Racan was born on 24 February 1944 in Ebersbach, Germany.
He graduated from the Zagreb Law School in 1970.
In the period between 1972 and 1982 he was a member of the presidency of the Central Committee of the Communist Party of Croatia, while Croatia was a republic within the then Socialist Yugoslav federation.
From 1986 to 1989 Racan was a member of the presidency of the Central Committee of the Yugoslav Communist Party.
In December 1989 he was elected president of the Croatian Communist Party's Central Committee and announced multiparty parliamentary elections.
Racan will be remembered for his open opposition to and conflict with Slobodan Milosevic and the Serbian nationalistic leadership in the Socialist Federal Republic of Yugoslavia at the congress of the Yugoslav Communist Party in Belgrade in January 1990.
Leaders of the Croatian and Slovene Communist parties walked out of the Belgrade congress in protest over Milosevic's policy.

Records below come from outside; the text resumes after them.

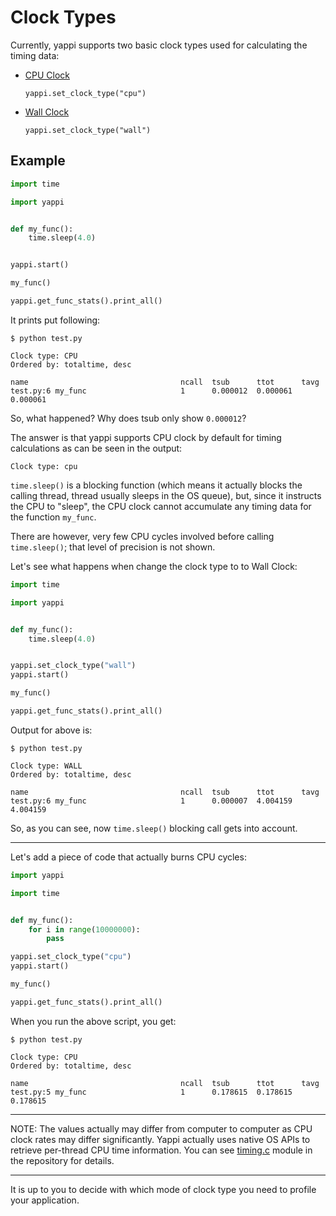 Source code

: # Clock Types

Currently, yappi supports two basic clock types used for calculating the timing data:

- [CPU Clock](http://en.wikipedia.org/wiki/CPU_time)

    `yappi.set_clock_type("cpu")`

- [Wall Clock](http://en.wikipedia.org/wiki/Wall_time)

    `yappi.set_clock_type("wall")`

## Example

```python
import time

import yappi


def my_func():
    time.sleep(4.0)


yappi.start()

my_func()

yappi.get_func_stats().print_all()
```

It prints put following:

```
$ python test.py

Clock type: CPU
Ordered by: totaltime, desc

name                                  ncall  tsub      ttot      tavg
test.py:6 my_func                     1      0.000012  0.000061  0.000061
```

So, what happened? Why does tsub only show `0.000012`?

The answer is that yappi supports CPU clock by
default for timing calculations as can be seen in the output:

```
Clock type: cpu
```

`time.sleep()` is a blocking function
(which means it actually blocks the calling thread, thread usually sleeps in the OS queue),
but, since it instructs the CPU to "sleep", the CPU clock cannot accumulate any timing data for the function `my_func`.

There are however, very few CPU cycles involved before calling
`time.sleep()`; that level of precision is not shown.

Let's see what happens when change the clock type to to Wall Clock:

```python
import time

import yappi


def my_func():
    time.sleep(4.0)


yappi.set_clock_type("wall")
yappi.start()

my_func()

yappi.get_func_stats().print_all()
```

Output for above is:

```
$ python test.py

Clock type: WALL
Ordered by: totaltime, desc

name                                  ncall  tsub      ttot      tavg
test.py:6 my_func                     1      0.000007  4.004159  4.004159
```

So, as you can see, now `time.sleep()` blocking call gets into account.

---

Let's add a piece of code that actually burns CPU cycles:

```python
import yappi

import time


def my_func():
    for i in range(10000000):
        pass

yappi.set_clock_type("cpu")
yappi.start()

my_func()

yappi.get_func_stats().print_all()
```


When you run the above script, you get:

```
$ python test.py

Clock type: CPU
Ordered by: totaltime, desc

name                                  ncall  tsub      ttot      tavg
test.py:5 my_func                     1      0.178615  0.178615  0.178615
```

---

NOTE: The values actually may differ from computer to computer as
CPU clock rates may differ significantly. Yappi actually uses native OS
APIs to retrieve per-thread CPU time information. You can see
[timing.c](/timing.c) module in the repository for details.

---

It is up to you to decide with which mode of clock type you need to profile your application.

In 1990, Racan organised the first democratic elections in Croatia and saw to a peaceful transfer of power to the election winner, the Croatian Democratic Union (HDZ). After that, Racan was an opposition leader for a decade.
In 1990 he also reformed and renamed his party the Party of Democratic Changes, the acronym of which in Croatian was SKH-SDP. A year later the party began operating under the name the Social Democratic Party (SDP).
At parliamentary elections in 1992 and 1995 he won a seat in the Croatian Sabor.
In August 1998, Racan signed a coalition agreement with Drazen Budisa, the leader of the Croatian Social and Liberal Party (HSLS), on cooperation at elections in early 2000.
The SDP-HSLS coalition won those elections and another four parties joined the coalition.
After the 27 January 2000, ballot Racan became Prime Minister and mended Croatia's weakened relations with the international community. His government opened a new page in Croatia's relations with the West.
In 2001, Croatia and the European Union signed a Stabilisation and Association Agreement (SAA) and these first contractual relations between Zagreb and Brussels were a significant step forward on Croatia's road to the European bloc.
Racan used to say that his mandate was rendered more difficult due to attacks and criticism both from left and right wing parties.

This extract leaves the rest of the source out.